■ **AVAILABLE DATA**:
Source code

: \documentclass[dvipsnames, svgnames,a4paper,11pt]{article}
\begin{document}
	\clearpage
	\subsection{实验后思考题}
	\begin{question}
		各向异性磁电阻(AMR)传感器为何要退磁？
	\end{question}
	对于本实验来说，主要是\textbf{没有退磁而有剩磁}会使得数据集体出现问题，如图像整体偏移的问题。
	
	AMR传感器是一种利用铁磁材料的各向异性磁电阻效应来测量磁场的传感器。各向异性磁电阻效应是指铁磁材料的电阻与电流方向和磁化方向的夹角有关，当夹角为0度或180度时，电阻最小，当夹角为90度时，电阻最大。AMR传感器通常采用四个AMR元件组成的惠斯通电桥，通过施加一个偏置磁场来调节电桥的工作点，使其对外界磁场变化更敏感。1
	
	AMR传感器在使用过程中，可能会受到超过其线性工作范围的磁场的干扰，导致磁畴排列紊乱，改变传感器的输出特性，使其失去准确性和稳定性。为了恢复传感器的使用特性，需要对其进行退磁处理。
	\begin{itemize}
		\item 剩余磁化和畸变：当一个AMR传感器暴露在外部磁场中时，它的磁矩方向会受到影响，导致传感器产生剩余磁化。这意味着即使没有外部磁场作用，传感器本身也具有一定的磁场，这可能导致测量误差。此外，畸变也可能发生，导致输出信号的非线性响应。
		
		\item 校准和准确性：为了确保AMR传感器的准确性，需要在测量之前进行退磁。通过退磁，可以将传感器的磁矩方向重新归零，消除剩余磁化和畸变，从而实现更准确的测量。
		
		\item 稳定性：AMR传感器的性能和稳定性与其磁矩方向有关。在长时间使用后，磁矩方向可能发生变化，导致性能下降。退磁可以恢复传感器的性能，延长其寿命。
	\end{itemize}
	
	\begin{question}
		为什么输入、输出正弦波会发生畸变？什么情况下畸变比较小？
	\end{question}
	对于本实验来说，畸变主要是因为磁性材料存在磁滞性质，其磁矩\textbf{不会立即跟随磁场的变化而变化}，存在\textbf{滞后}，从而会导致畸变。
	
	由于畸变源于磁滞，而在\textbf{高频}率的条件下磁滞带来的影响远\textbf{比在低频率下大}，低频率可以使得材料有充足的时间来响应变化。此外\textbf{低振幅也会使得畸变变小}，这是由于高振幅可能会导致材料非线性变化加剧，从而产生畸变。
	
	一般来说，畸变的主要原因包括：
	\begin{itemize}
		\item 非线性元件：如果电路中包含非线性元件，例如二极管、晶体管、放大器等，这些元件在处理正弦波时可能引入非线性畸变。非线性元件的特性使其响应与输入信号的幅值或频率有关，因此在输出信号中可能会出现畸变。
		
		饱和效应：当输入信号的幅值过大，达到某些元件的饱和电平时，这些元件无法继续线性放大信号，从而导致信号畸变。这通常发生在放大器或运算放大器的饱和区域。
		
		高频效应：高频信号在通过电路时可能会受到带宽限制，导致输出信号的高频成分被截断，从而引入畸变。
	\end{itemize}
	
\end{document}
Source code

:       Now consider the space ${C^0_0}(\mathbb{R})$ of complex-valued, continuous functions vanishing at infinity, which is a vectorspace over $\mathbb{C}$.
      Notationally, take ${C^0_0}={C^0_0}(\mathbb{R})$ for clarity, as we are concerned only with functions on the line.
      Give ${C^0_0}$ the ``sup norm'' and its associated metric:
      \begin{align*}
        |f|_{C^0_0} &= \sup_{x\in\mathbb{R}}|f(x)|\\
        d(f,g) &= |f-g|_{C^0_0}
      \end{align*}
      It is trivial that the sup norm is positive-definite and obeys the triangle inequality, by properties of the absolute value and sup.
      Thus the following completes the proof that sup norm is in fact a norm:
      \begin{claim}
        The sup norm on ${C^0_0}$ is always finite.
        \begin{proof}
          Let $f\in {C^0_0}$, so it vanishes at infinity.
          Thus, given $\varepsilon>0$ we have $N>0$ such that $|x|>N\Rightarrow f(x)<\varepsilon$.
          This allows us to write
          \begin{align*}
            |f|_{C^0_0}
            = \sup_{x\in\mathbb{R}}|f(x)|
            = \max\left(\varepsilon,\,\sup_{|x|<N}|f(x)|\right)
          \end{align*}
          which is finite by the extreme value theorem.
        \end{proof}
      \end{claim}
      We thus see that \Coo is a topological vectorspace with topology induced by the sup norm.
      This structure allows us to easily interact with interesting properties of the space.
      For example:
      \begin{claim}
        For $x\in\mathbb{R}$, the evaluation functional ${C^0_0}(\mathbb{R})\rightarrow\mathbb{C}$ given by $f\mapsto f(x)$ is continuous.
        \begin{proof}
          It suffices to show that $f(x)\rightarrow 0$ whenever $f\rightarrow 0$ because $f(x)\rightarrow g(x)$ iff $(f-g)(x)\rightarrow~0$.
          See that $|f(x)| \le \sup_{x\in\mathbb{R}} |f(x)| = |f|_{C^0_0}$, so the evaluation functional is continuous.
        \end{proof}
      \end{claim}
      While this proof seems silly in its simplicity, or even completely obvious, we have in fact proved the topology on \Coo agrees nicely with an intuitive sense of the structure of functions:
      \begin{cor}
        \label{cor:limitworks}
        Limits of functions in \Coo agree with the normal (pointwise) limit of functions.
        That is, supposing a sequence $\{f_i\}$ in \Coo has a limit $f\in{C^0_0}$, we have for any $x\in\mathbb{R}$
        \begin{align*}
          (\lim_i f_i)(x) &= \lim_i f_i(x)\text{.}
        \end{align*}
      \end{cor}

■ **ACTIVITY**: For the string "which", count the matching lines in the listing and give that number by itself.

■ **ANSWER FOR THIS EXERCISE**: 2